- Activity -
Pull each line with the string "https" from the entries.

- Record extracts -
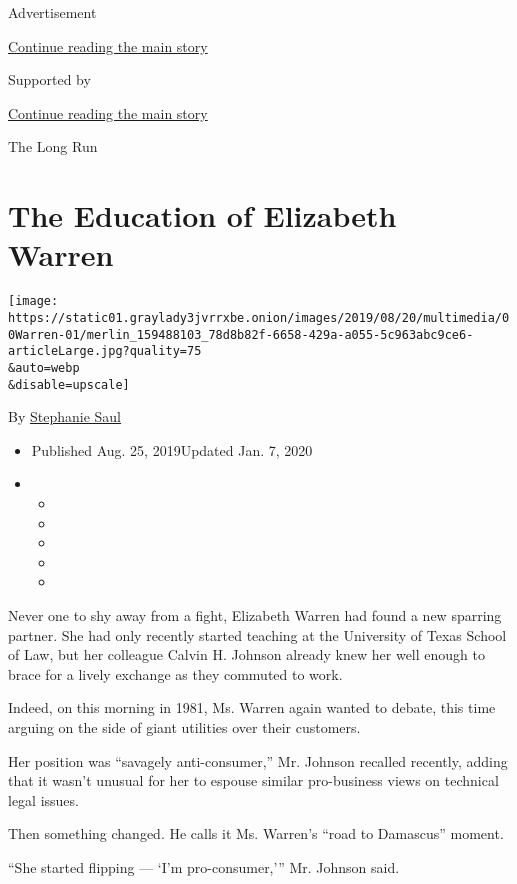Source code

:Advertisement

\protect\hyperlink{after-top}{Continue reading the main story}

Supported by

\protect\hyperlink{after-sponsor}{Continue reading the main story}

The Long Run

\hypertarget{the-education-of-elizabeth-warren}{%
\section{The Education of Elizabeth
Warren}\label{the-education-of-elizabeth-warren}}

\texttt{[image: https://static01.graylady3jvrrxbe.onion/images/2019/08/20/multimedia/00Warren-01/merlin\_159488103\_78d8b82f-6658-429a-a055-5c963abc9ce6-articleLarge.jpg?quality=75\\\&auto=webp\\\&disable=upscale]}

By \href{https://www.nytimes3xbfgragh.onion/by/stephanie-saul}{Stephanie
Saul}

\begin{itemize}
\item
  Published Aug. 25, 2019Updated Jan. 7, 2020
\item
  \begin{itemize}
  \item
  \item
  \item
  \item
  \item
  \end{itemize}
\end{itemize}

Never one to shy away from a fight, Elizabeth Warren had found a new
sparring partner. She had only recently started teaching at the
University of Texas School of Law, but her colleague Calvin H. Johnson
already knew her well enough to brace for a lively exchange as they
commuted to work.

Indeed, on this morning in 1981, Ms. Warren again wanted to debate, this
time arguing on the side of giant utilities over their customers.

Her position was ``savagely anti-consumer,'' Mr. Johnson recalled
recently, adding that it wasn't unusual for her to espouse similar
pro-business views on technical legal issues.

Then something changed. He calls it Ms. Warren's ``road to Damascus''
moment.

``She started flipping --- `I'm pro-consumer,''' Mr. Johnson said.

- Exercise solution -
\texttt{[image: https://static01.graylady3jvrrxbe.onion/images/2019/08/20/multimedia/00Warren-01/merlin\_159488103\_78d8b82f-6658-429a-a055-5c963abc9ce6-articleLarge.jpg?quality=75\\\&auto=webp\\\&disable=upscale]}
By \href{https://www.nytimes3xbfgragh.onion/by/stephanie-saul}{Stephanie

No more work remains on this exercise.